Crítica | Outras metragens

Summons

(Summons, EUA, 2024)
Nota  
  • Gênero: Ficção
  • Direção: Ken Cheng
  • Roteiro: Ken Cheng
  • Elenco: Alexandra Shipp, Jimmy O. Yang, Donald Faison
  • Duração: 16 minutos

Em um outro tempo, não se sabe muito bem qual, mas algo em um futuro próximo, onde as máquinas de inteligência artificial já tomam conta das residências e o patriarcado voltou com força total (vide o culto a figuras masculinas históricas penduradas pelas paredes de instituições públicas), uma intimação é o terror de solteiras e solteiros. A formação de famílias tradicionais e, consequentemente, a procriação viraram política de governo. As tais intimações que dão o título ao filme são compulsórias, todos os cidadãos estão sujeitos a elas. Precisam dirigir-se a uma repartição onde serão sorteados e dali sairá um novo casal.

Summons conta a história de Nina e Eugene. Ela ainda vive na farra, passando as noites fazendo sexo casual; e ele, extremamente dependente de seu analista, ainda tenta superar a última desilusão amorosa. Opostos em tudo, os dois se encontram na fila do lugar, onde a interação sem jeito se dá e começa a se desenvolver. Não que seja fundamental, mas é um jeito de ambos amenizarem a ansiedade que existe por motivos diferentes. A obrigação de Nina, com toda a carga de uma pressão que vai além da imposição do Estado e chega às relações familiares, e a esperança de Eugene, em uma tentativa de se autoafirmar.
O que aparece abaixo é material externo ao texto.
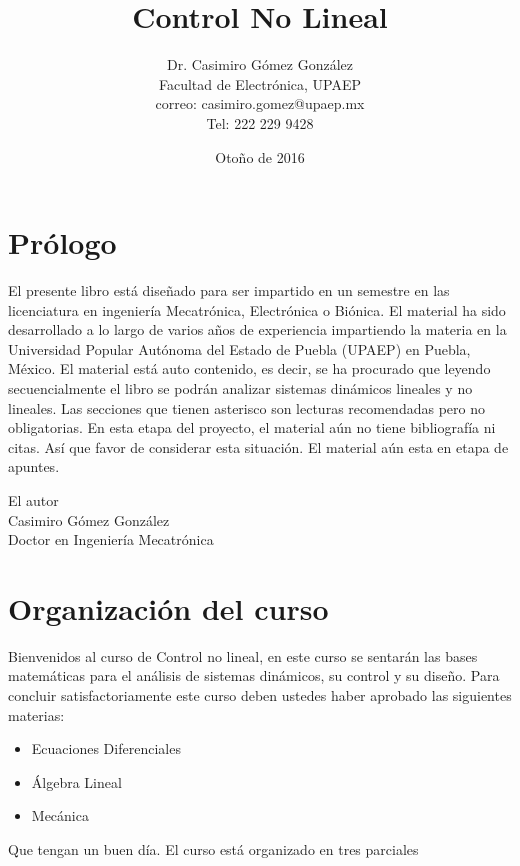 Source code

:\documentclass[12pt]{book}
\title{Control No Lineal}
\author{Dr. Casimiro Gómez González\\
	Facultad de Electrónica, UPAEP\\
               correo: casimiro.gomez@upaep.mx\\
               Tel: 222 229 9428}
\date{Otoño de 2016}
\theoremstyle{definition}
\theoremstyle{remark}
\theoremstyle{plain}
\begin{document}
\frontmatter
\maketitle


\chapter{Prólogo}

El presente libro está diseñado para ser impartido en un semestre en las licenciatura en ingeniería Mecatrónica, Electrónica o Biónica. 
El material ha sido desarrollado a lo largo de varios años de experiencia impartiendo la materia en la Universidad Popular Autónoma del 
Estado de Puebla (UPAEP) en Puebla, México. El material está auto contenido, es decir, se ha procurado que leyendo secuencialmente el 
libro se podrán analizar sistemas dinámicos lineales y no lineales. Las secciones que tienen asterisco son lecturas recomendadas pero no 
obligatorias. En esta etapa del proyecto, el material aún no tiene bibliografía ni citas. Así que favor de considerar esta situación. El 
material aún esta en etapa de apuntes.


\begin{flushright}

El autor\\
Casimiro Gómez González\\
Doctor en Ingeniería Mecatrónica
\end{flushright}

\tableofcontents

\mainmatter

\chapter{Organización del curso}
Bienvenidos al curso de Control no lineal, en este curso se sentarán las bases matemáticas para el análisis de sistemas dinámicos, 
su control y su diseño. Para concluir satisfactoriamente este curso deben ustedes haber aprobado las siguientes materias:

\begin{itemize}
 \item Ecuaciones Diferenciales
 \item Álgebra Lineal
 \item Mecánica
\end{itemize}

Que tengan un buen día. El curso está organizado en tres parciales
\end{document}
Das rosas na mão às tentativas de contato com outra pessoas, a comédia dirigida por Ken Cheng deixa claras as diferenças entre seus protagonistas. Com um desenvolvimento que começa bem antes desse encontro, na solidão de uma banheira, se escondendo do casal com quem passou a noite; ou na relação com a assistente virtual, que sabe técnicas de relaxamento simulando uma enfermeira sedura, elas também estão nas roupas, nos penteados, nas posturas e no jeito de falar. Aliás, as atuações de Alexandra Shipp (Barbie) e Jimmy O. Yang (Podres de Rico) chamam a atenção e fazem a diferença na construção dessa oposição.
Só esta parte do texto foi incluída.